Não é fácil a um português perceber o que se passa na política francesa. Quando por aqui se fala em reconfiguração, polarização ou fragmentação política, estamos a falar de fenómenos incipientes. Pelo menos quando comparado com o que se passa em França.
Corpo do artigo
O que diríamos se, numa primeira volta de uma eleição presidencial portuguesa os candidatos dos partidos do centro-direita e do centro-esquerda somassem pouco mais de 6% dos votos, como aconteceu há semana e meia em França?
As contas têm de incluir Macron, dirão alguns, pois que este é o epítome do centrismo, seja ele mais Esquerda ou mais à Direita. Inclua-se, então: na mesma primeira volta, os vários centros, velhos e novos, somaram 34%. Vale a pena lembrar, só para reforçar as diferenças, que, nas últimas presidenciais portuguesas, os dois candidatos que representavam o centro-direita (Marcelo Rebelo de Sousa) e o centro-esquerda (Ana Gomes) somaram 73%.

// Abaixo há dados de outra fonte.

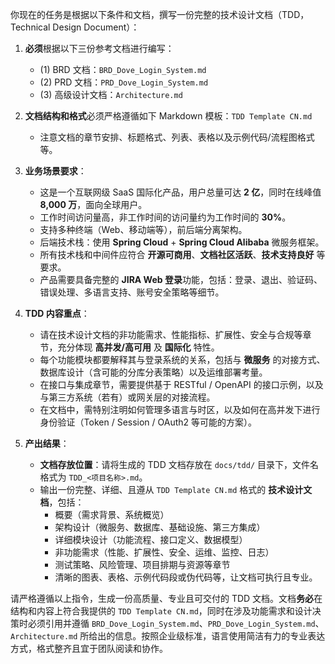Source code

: 你现在的任务是根据以下条件和文档，撰写一份完整的技术设计文档（TDD，Technical Design Document）：

1. **必须**根据以下三份参考文档进行编写：
   - (1) BRD 文档：`BRD_Dove_Login_System.md`
   - (2) PRD 文档：`PRD_Dove_Login_System.md`
   - (3) 高级设计文档：`Architecture.md`

2. **文档结构和格式**必须严格遵循如下 Markdown 模板：`TDD Template CN.md`
   - 注意文档的章节安排、标题格式、列表、表格以及示例代码/流程图格式等。

3. **业务场景要求**：
   - 这是一个互联网级 SaaS 国际化产品，用户总量可达 **2 亿**，同时在线峰值 **8,000 万**，面向全球用户。
   - 工作时间访问量高，非工作时间的访问量约为工作时间的 **30%**。
   - 支持多种终端（Web、移动端等），前后端分离架构。
   - 后端技术栈：使用 **Spring Cloud** + **Spring Cloud Alibaba** 微服务框架。
   - 所有技术栈和中间件应符合 **开源可商用**、**文档社区活跃**、**技术支持良好** 等要求。
   - 产品需要具备完整的 **JIRA Web 登录**功能，包括：登录、退出、验证码、错误处理、多语言支持、账号安全策略等细节。

4. **TDD 内容重点**：
   - 请在技术设计文档的非功能需求、性能指标、扩展性、安全与合规等章节，充分体现 **高并发/高可用** 及 **国际化** 特性。
   - 每个功能模块都要解释其与登录系统的关系，包括与 **微服务** 的对接方式、数据库设计（含可能的分库分表策略）以及运维部署考量。
   - 在接口与集成章节，需要提供基于 RESTful / OpenAPI 的接口示例，以及与第三方系统（若有）或网关层的对接流程。
   - 在文档中，需特别注明如何管理多语言与时区，以及如何在高并发下进行身份验证（Token / Session / OAuth2 等可能的方案）。

5. **产出结果**：
   - **文档存放位置**：请将生成的 TDD 文档存放在 `docs/tdd/` 目录下，文件名格式为 `TDD_<项目名称>.md`。
   - 输出一份完整、详细、且遵从 `TDD Template CN.md` 格式的 **技术设计文档**，包括：
     - 概要（需求背景、系统概览）
     - 架构设计（微服务、数据库、基础设施、第三方集成）
     - 详细模块设计（功能流程、接口定义、数据模型）
     - 非功能需求（性能、扩展性、安全、运维、监控、日志）
     - 测试策略、风险管理、项目排期与资源等章节
     - 清晰的图表、表格、示例代码段或伪代码等，让文档可执行且专业。

请严格遵循以上指令，生成一份高质量、专业且可交付的 TDD 文档。文档**务必**在结构和内容上符合我提供的 `TDD Template CN.md`，同时在涉及功能需求和设计决策时必须引用并遵循 `BRD_Dove_Login_System.md`、`PRD_Dove_Login_System.md`、`Architecture.md` 所给出的信息。按照企业级标准，语言使用简洁有力的专业表达方式，格式整齐且宜于团队阅读和协作。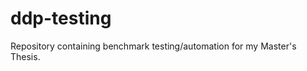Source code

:ddp-testing
===========

Repository containing benchmark testing/automation for my Master's Thesis.
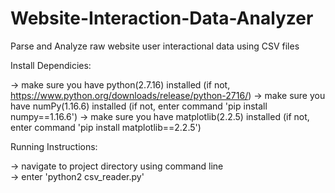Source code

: # Website-Interaction-Data-Analyzer
Parse and Analyze raw website user interactional data using CSV files  



Install Dependicies:

-> make sure you have python(2.7.16) installed (if not,  https://www.python.org/downloads/release/python-2716/) 
-> make sure you have numPy(1.16.6) installed (if not, enter command 'pip install numpy==1.16.6') 
-> make sure you have matplotlib(2.2.5) installed (if not, enter command 'pip install matplotlib==2.2.5') 


Running Instructions:

-> navigate to project directory using command line \
-> enter 'python2 csv_reader.py' 
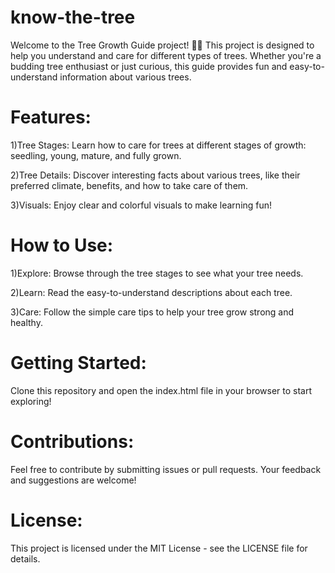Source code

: # know-the-tree

Welcome to the Tree Growth Guide project! 🌳🌟 This project is designed to help you understand and care for different types of trees. Whether you're a budding tree enthusiast or just curious, this guide provides fun and easy-to-understand information about various trees.

# Features:

1)Tree Stages: Learn how to care for trees at different stages of growth: seedling, young, mature, and fully grown.

2)Tree Details: Discover interesting facts about various trees, like their preferred climate, benefits, and how to take care of them.

3)Visuals: Enjoy clear and colorful visuals to make learning fun!

# How to Use:

1)Explore: Browse through the tree stages to see what your tree needs.

2)Learn: Read the easy-to-understand descriptions about each tree.

3)Care: Follow the simple care tips to help your tree grow strong and healthy.

# Getting Started:
Clone this repository and open the index.html file in your browser to start exploring!

# Contributions:
Feel free to contribute by submitting issues or pull requests. Your feedback and suggestions are welcome!

# License:
This project is licensed under the MIT License - see the LICENSE file for details.
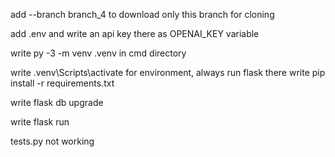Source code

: add     --branch branch_4    to download only this branch for cloning

add .env and write an api key there as OPENAI_KEY variable

write    py -3 -m venv .venv   in cmd directory

write   .venv\Scripts\activate   for environment, always run flask there
write   pip install -r requirements.txt

write   flask db upgrade

write   flask run

tests.py not working
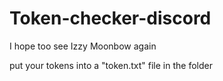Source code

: # Token-checker-discord

I hope too see Izzy Moonbow again

put your tokens into a "token.txt" file in the folder
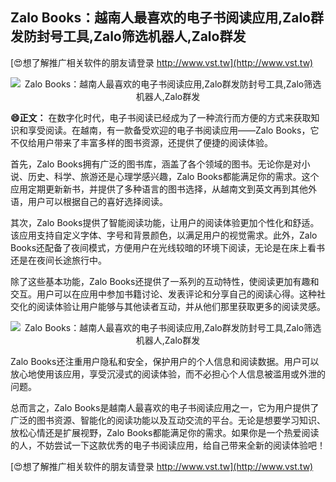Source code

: ## **Zalo Books：越南人最喜欢的电子书阅读应用,Zalo群发防封号工具,Zalo筛选机器人,Zalo群发**

[😍想了解推广相关软件的朋友请登录 http://www.vst.tw](http://www.vst.tw)

 <center><img src="https://vst.tw/MP4/tuiguang/png/6.png" alt="Zalo Books：越南人最喜欢的电子书阅读应用,Zalo群发防封号工具,Zalo筛选机器人,Zalo群发"></center>

**😄正文：**
在数字化时代，电子书阅读已经成为了一种流行而方便的方式来获取知识和享受阅读。在越南，有一款备受欢迎的电子书阅读应用——Zalo Books，它不仅给用户带来了丰富多样的图书资源，还提供了便捷的阅读体验。

首先，Zalo Books拥有广泛的图书库，涵盖了各个领域的图书。无论你是对小说、历史、科学、旅游还是心理学感兴趣，Zalo Books都能满足你的需求。这个应用定期更新新书，并提供了多种语言的图书选择，从越南文到英文再到其他外语，用户可以根据自己的喜好选择阅读。

其次，Zalo Books提供了智能阅读功能，让用户的阅读体验更加个性化和舒适。该应用支持自定义字体、字号和背景颜色，以满足用户的视觉需求。此外，Zalo Books还配备了夜间模式，方便用户在光线较暗的环境下阅读，无论是在床上看书还是在夜间长途旅行中。

除了这些基本功能，Zalo Books还提供了一系列的互动特性，使阅读更加有趣和交互。用户可以在应用中参加书籍讨论、发表评论和分享自己的阅读心得。这种社交化的阅读体验让用户能够与其他读者互动，并从他们那里获取更多的阅读灵感。

 <center><img src="https://vst.tw/MP4/tuiguang/png/5.png" alt="Zalo Books：越南人最喜欢的电子书阅读应用,Zalo群发防封号工具,Zalo筛选机器人,Zalo群发"></center>

Zalo Books还注重用户隐私和安全，保护用户的个人信息和阅读数据。用户可以放心地使用该应用，享受沉浸式的阅读体验，而不必担心个人信息被滥用或外泄的问题。

总而言之，Zalo Books是越南人最喜欢的电子书阅读应用之一，它为用户提供了广泛的图书资源、智能化的阅读功能以及互动交流的平台。无论是想要学习知识、放松心情还是扩展视野，Zalo Books都能满足你的需求。如果你是一个热爱阅读的人，不妨尝试一下这款优秀的电子书阅读应用，给自己带来全新的阅读体验吧！

[😍想了解推广相关软件的朋友请登录 http://www.vst.tw](http://www.vst.tw)



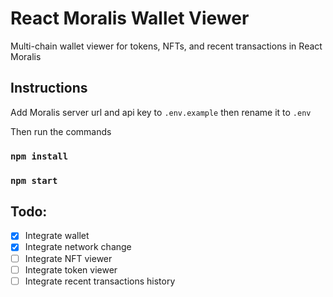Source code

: # React Moralis Wallet Viewer

Multi-chain wallet viewer for tokens, NFTs, and recent transactions in React Moralis

## Instructions

Add Moralis server url and api key to `.env.example` then rename it to `.env`

Then run the commands

### `npm install`

### `npm start`

## Todo:

-   [x] Integrate wallet
-   [x] Integrate network change
-   [ ] Integrate NFT viewer
-   [ ] Integrate token viewer
-   [ ] Integrate recent transactions history
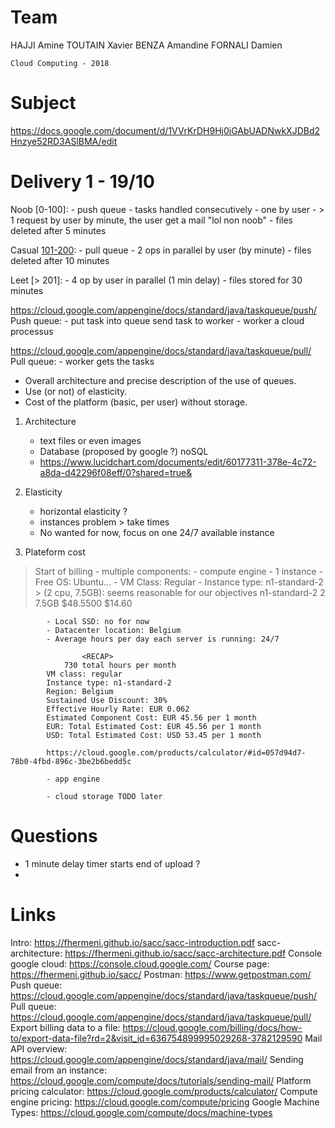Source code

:# Team
HAJJI Amine
TOUTAIN Xavier
BENZA Amandine
FORNALI Damien

    Cloud Computing - 2018

# Subject
https://docs.google.com/document/d/1VVrKrDH9Hj0iGAbUADNwkXJDBd2Hnzye52RD3ASlBMA/edit

# Delivery 1 - 19/10
Noob [0-100]:
	- push queue
	- tasks handled consecutively
	- one by user
	- > 1 request by user by minute,
		the user get a mail "lol non noob"
	- files deleted after 5 minutes

Casual [101-200](upload/download):
	- pull queue
	- 2 ops in parallel by user (by minute)
	- files deleted after 10 minutes

Leet [> 201]:
	- 4 op by user in parallel (1 min delay)
	- files stored for 30 minutes

https://cloud.google.com/appengine/docs/standard/java/taskqueue/push/
Push queue:
	- put task into queue send task to worker
	- worker a cloud processus

https://cloud.google.com/appengine/docs/standard/java/taskqueue/pull/
Pull queue:
	- worker gets the tasks

- Overall architecture and precise description of the use of queues.
- Use (or not) of elasticity.
- Cost of the platform (basic, per user) without storage.

1. Architecture
	- text files or even images
	- Database (proposed by google ?) noSQL
	- https://www.lucidchart.com/documents/edit/60177311-378e-4c72-a8da-d42296f08eff/0?shared=true&

2. Elasticity
	- horizontal elasticity ?
	- instances problem > take times
	- No wanted for now, focus on one 24/7 available instance

3. Plateform cost
 > Start of billing
	- multiple components:
		- compute engine
			- 1 instance
			- Free OS: Ubuntu...
			- VM Class: Regular
			- Instance type: n1-standard-2
				> (2 cpu, 7.5GB): seems reasonable for our objectives
			n1-standard-2	2	7.5GB	$48.5500	$14.60

			- Local SSD: no for now
			- Datacenter location: Belgium
			- Average hours per day each server is running: 24/7

					<RECAP>
				730 total hours per month
			VM class: regular
			Instance type: n1-standard-2
			Region: Belgium
			Sustained Use Discount: 30% 
			Effective Hourly Rate: EUR 0.062
			Estimated Component Cost: EUR 45.56 per 1 month
			EUR: Total Estimated Cost: EUR 45.56 per 1 month
			USD: Total Estimated Cost: USD 53.45 per 1 month 

			https://cloud.google.com/products/calculator/#id=057d94d7-78b0-4fbd-896c-3be2b6bedd5c

			- app engine

			- cloud storage TODO later


# Questions
- 1 minute delay timer starts end of upload ?
- 

# Links
Intro: https://fhermeni.github.io/sacc/sacc-introduction.pdf
sacc-architecture: https://fhermeni.github.io/sacc/sacc-architecture.pdf
Console google cloud: https://console.cloud.google.com/
Course page: https://fhermeni.github.io/sacc/
Postman: https://www.getpostman.com/
Push queue: https://cloud.google.com/appengine/docs/standard/java/taskqueue/push/
Pull queue: https://cloud.google.com/appengine/docs/standard/java/taskqueue/pull/
Export billing data to a file: https://cloud.google.com/billing/docs/how-to/export-data-file?rd=2&visit_id=636754899995029268-3782129590
Mail API overview: https://cloud.google.com/appengine/docs/standard/java/mail/
Sending email from an instance: https://cloud.google.com/compute/docs/tutorials/sending-mail/
Platform pricing calculator: https://cloud.google.com/products/calculator/
Compute engine pricing: https://cloud.google.com/compute/pricing
Google Machine Types: https://cloud.google.com/compute/docs/machine-types
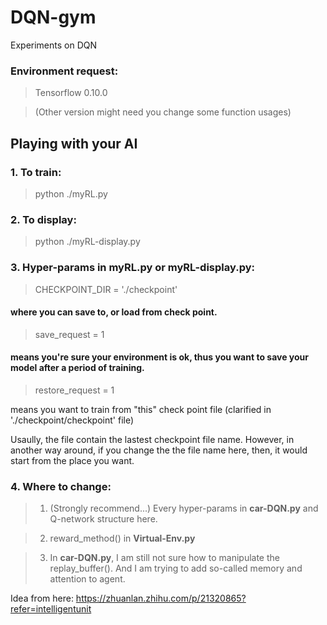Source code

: # DQN-gym
Experiments on DQN

### Environment request:
> Tensorflow 0.10.0 

> (Other version might need you change some function usages)

## Playing with your AI

### 1. To train:

> python ./myRL.py

### 2. To display:

> python ./myRL-display.py

### 3. Hyper-params in **myRL.py** or **myRL-display.py**:

> CHECKPOINT_DIR = './checkpoint'

#### where you can save to, or load from check point.

> save_request = 1

#### means you're sure your environment is ok, thus you want to save your model after a period of training.

> restore_request = 1

means you want to train from "this" check point file (clarified in './checkpoint/checkpoint' file)

Usaully, the file contain the lastest checkpoint file name.
However, in another way around, if you change the the file name here, then, it would start from the place you want.

### 4. Where to change:

> 1. (Strongly recommend...) Every hyper-params in **car-DQN.py** and Q-network structure here.

> 2. reward_method() in **Virtual-Env.py**

> 3. In **car-DQN.py**, I am still not sure how to manipulate the replay_buffer(). And I am trying to add so-called memory and attention to agent.

Idea from here: https://zhuanlan.zhihu.com/p/21320865?refer=intelligentunit



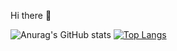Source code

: Hi there 👋

![Anurag's GitHub stats](https://github-readme-stats.vercel.app/api?username=Bhyunjun&show_icons=true&theme=radical)
[![Top Langs](https://github-readme-stats.vercel.app/api/top-langs/?username=Bhyunjun&layout=Donut)](https://github.com/Bhyunjun/github-readme-stats)
<!--
**Bhyunjun/Bhyunjun** is a ✨ _special_ ✨ repository because its `README.md` (this file) appears on your GitHub profile.

Here are some ideas to get you started:

- 🔭 I’m currently working on ...
- 🌱 I’m currently learning ...
- 👯 I’m looking to collaborate on ...
- 🤔 I’m looking for help with ...
- 💬 Ask me about ...
- 📫 How to reach me: ...
- 😄 Pronouns: ...
- ⚡ Fun fact: ...
-->
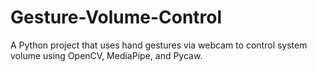 # Gesture-Volume-Control
A Python project that uses hand gestures via webcam to control system volume using OpenCV, MediaPipe, and Pycaw.
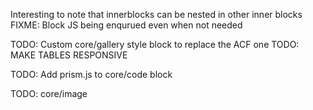 Interesting to note that innerblocks can be nested in other inner blocks
FIXME: Block JS being enqurued even when not needed

TODO: Custom core/gallery style block to replace the ACF one
TODO: MAKE TABLES RESPONSIVE

TODO: Add prism.js to core/code block

TODO: core/image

Mas há outros dados desconcertantes a ter em conta. Somem-se os resultados dos dois principais candidatos mais à Direita (Marine Le Pen) e mais à Esquerda (Jean-Luc Mélenchon). Dá um total de 45%. Quando acrescentamos os resultados dos restantes "radicais" (no sentido em que não fazem parte do centrismo velho ou novo) chegamos a quase 60%. Ainda fará sentido considerá-los "radicais" quando bem mais metade da população francesa os apoia?
Dirão alguns que estas contas já não interessam. Porque, na segunda volta, e como sempre, funcionará o "cordão sanitário". Uma maioria de democratas vai reeleger Macron de forma esmagadora. Le Pen ficará circunscrita a uma minoria de radicais de Direita. Talvez seja melhor pensar duas vezes. Antes do Brexit, a vitória do sim também era dada como garantida, por escassa que fosse a margem. As previsões saíram furadas e o Reino Unido saiu da União Europeia. Antes das presidenciais americanas de 2016, Trump, um misógino, xenófobo e ignorante só podia perder. Foi ao contrário. Na média das sondagens dos últimos dias, Macron tem oito pontos de vantagem sobre Le Pen. Mas a questão que devemos colocar vai para além da eleição de domingo. Alguém acredita que, ganhe quem ganhe, ficará tudo na mesma? Seja em França, seja na Europa? Só se for em Portugal.